Rapamycin-loaded nanocoating to specially modulate smooth muscle cells on ZE21B alloy for vascular stent application

Abstract

Drug-eluting stents (DES) are widely used in the treatment of cardiovascular diseases. However, the therapeutic drugs eluted from the drug-loaded coatings on DES usually have no selectivity for vascular cells and cause delayed endothelialization. In this work, a rapamycin-loaded nanocoating consisting of the MgF2 layer, polydopamine layer, and targeted rapamycin-loaded nanoparticles (NPs) was constructed on Mg-Zn-Y-Nd (ZE21B) alloy to improve its corrosion resistance and specially modulate smooth muscle cells (SMCs) for vascular stent application.
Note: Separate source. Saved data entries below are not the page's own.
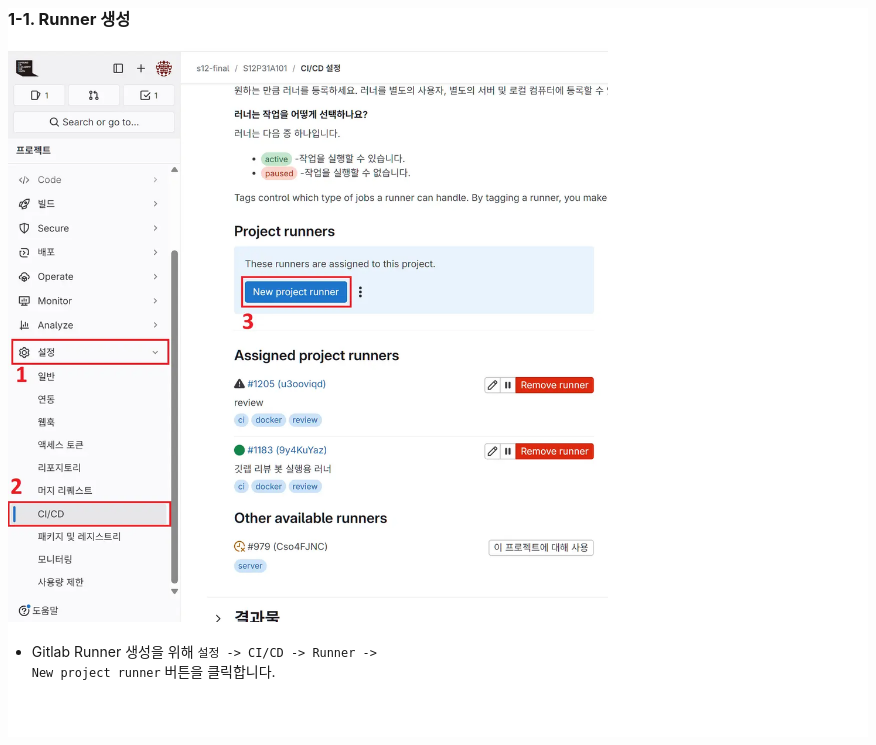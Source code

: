 ### 1-1. Runner 생성

<img src="./img/gitlab-ci-runner1.webp" alt="GitLab Runner 스크린샷" width="600" />

- Gitlab Runner 생성을 위해 <code>설정 -> CI/CD -> Runner -> New project runner</code> 버튼을 클릭합니다.

<br><br>
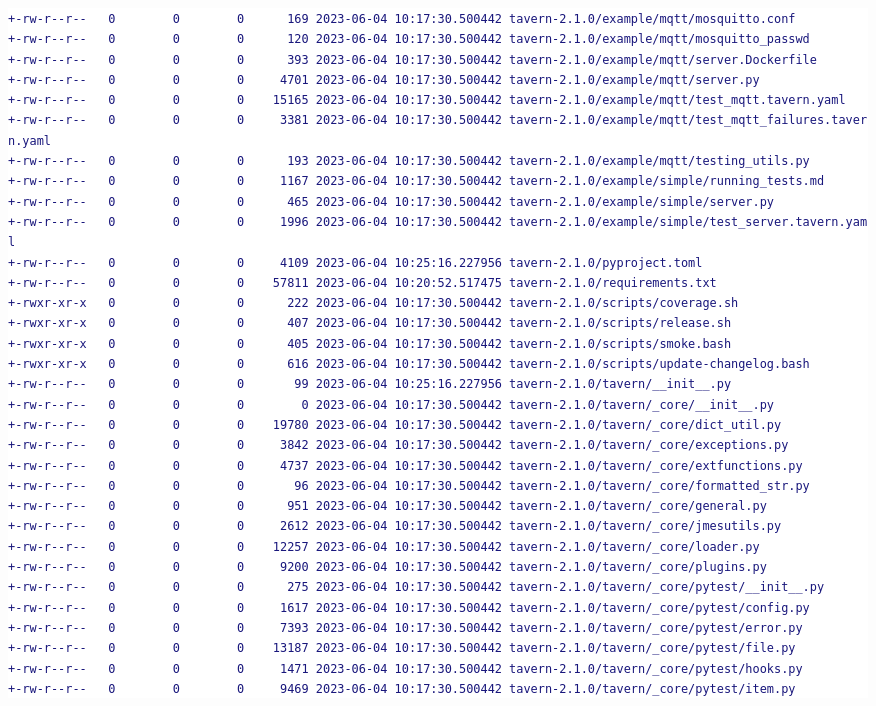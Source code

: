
 ```diff
+-rw-r--r--   0        0        0      169 2023-06-04 10:17:30.500442 tavern-2.1.0/example/mqtt/mosquitto.conf
+-rw-r--r--   0        0        0      120 2023-06-04 10:17:30.500442 tavern-2.1.0/example/mqtt/mosquitto_passwd
+-rw-r--r--   0        0        0      393 2023-06-04 10:17:30.500442 tavern-2.1.0/example/mqtt/server.Dockerfile
+-rw-r--r--   0        0        0     4701 2023-06-04 10:17:30.500442 tavern-2.1.0/example/mqtt/server.py
+-rw-r--r--   0        0        0    15165 2023-06-04 10:17:30.500442 tavern-2.1.0/example/mqtt/test_mqtt.tavern.yaml
+-rw-r--r--   0        0        0     3381 2023-06-04 10:17:30.500442 tavern-2.1.0/example/mqtt/test_mqtt_failures.tavern.yaml
+-rw-r--r--   0        0        0      193 2023-06-04 10:17:30.500442 tavern-2.1.0/example/mqtt/testing_utils.py
+-rw-r--r--   0        0        0     1167 2023-06-04 10:17:30.500442 tavern-2.1.0/example/simple/running_tests.md
+-rw-r--r--   0        0        0      465 2023-06-04 10:17:30.500442 tavern-2.1.0/example/simple/server.py
+-rw-r--r--   0        0        0     1996 2023-06-04 10:17:30.500442 tavern-2.1.0/example/simple/test_server.tavern.yaml
+-rw-r--r--   0        0        0     4109 2023-06-04 10:25:16.227956 tavern-2.1.0/pyproject.toml
+-rw-r--r--   0        0        0    57811 2023-06-04 10:20:52.517475 tavern-2.1.0/requirements.txt
+-rwxr-xr-x   0        0        0      222 2023-06-04 10:17:30.500442 tavern-2.1.0/scripts/coverage.sh
+-rwxr-xr-x   0        0        0      407 2023-06-04 10:17:30.500442 tavern-2.1.0/scripts/release.sh
+-rwxr-xr-x   0        0        0      405 2023-06-04 10:17:30.500442 tavern-2.1.0/scripts/smoke.bash
+-rwxr-xr-x   0        0        0      616 2023-06-04 10:17:30.500442 tavern-2.1.0/scripts/update-changelog.bash
+-rw-r--r--   0        0        0       99 2023-06-04 10:25:16.227956 tavern-2.1.0/tavern/__init__.py
+-rw-r--r--   0        0        0        0 2023-06-04 10:17:30.500442 tavern-2.1.0/tavern/_core/__init__.py
+-rw-r--r--   0        0        0    19780 2023-06-04 10:17:30.500442 tavern-2.1.0/tavern/_core/dict_util.py
+-rw-r--r--   0        0        0     3842 2023-06-04 10:17:30.500442 tavern-2.1.0/tavern/_core/exceptions.py
+-rw-r--r--   0        0        0     4737 2023-06-04 10:17:30.500442 tavern-2.1.0/tavern/_core/extfunctions.py
+-rw-r--r--   0        0        0       96 2023-06-04 10:17:30.500442 tavern-2.1.0/tavern/_core/formatted_str.py
+-rw-r--r--   0        0        0      951 2023-06-04 10:17:30.500442 tavern-2.1.0/tavern/_core/general.py
+-rw-r--r--   0        0        0     2612 2023-06-04 10:17:30.500442 tavern-2.1.0/tavern/_core/jmesutils.py
+-rw-r--r--   0        0        0    12257 2023-06-04 10:17:30.500442 tavern-2.1.0/tavern/_core/loader.py
+-rw-r--r--   0        0        0     9200 2023-06-04 10:17:30.500442 tavern-2.1.0/tavern/_core/plugins.py
+-rw-r--r--   0        0        0      275 2023-06-04 10:17:30.500442 tavern-2.1.0/tavern/_core/pytest/__init__.py
+-rw-r--r--   0        0        0     1617 2023-06-04 10:17:30.500442 tavern-2.1.0/tavern/_core/pytest/config.py
+-rw-r--r--   0        0        0     7393 2023-06-04 10:17:30.500442 tavern-2.1.0/tavern/_core/pytest/error.py
+-rw-r--r--   0        0        0    13187 2023-06-04 10:17:30.500442 tavern-2.1.0/tavern/_core/pytest/file.py
+-rw-r--r--   0        0        0     1471 2023-06-04 10:17:30.500442 tavern-2.1.0/tavern/_core/pytest/hooks.py
+-rw-r--r--   0        0        0     9469 2023-06-04 10:17:30.500442 tavern-2.1.0/tavern/_core/pytest/item.py
```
The rapamycin-loaded NPs released from the nanocoating on ZE21B alloy can selectively target vascular SMCs via the receptor-ligand interaction on SMCs, thereby improving drug availability and reducing side effects. The results of electrochemical corrosion tests confirmed the enhanced corrosion resistance of modified ZE21B alloy. The well hemocompatibility of modified ZE21B alloy was verified by the hemolysis tests, platelet adhesion assays, and fibrinogen adhesion/activation assays. The results of in vitro cell experiments indicated that the rapamycin-loaded nanocoating on ZE21B alloy selectively inhibited the proliferation and migration of vascular SMCs, and while had the relatively weak effects on the proliferation of vascular endothelial cells (ECs). These promising results suggested the potential of SMCs-targeting rapamycin-loaded nanocoating to improve corrosion resistance and prevent in-stent restenosis of biodegradable cardiovascular implants.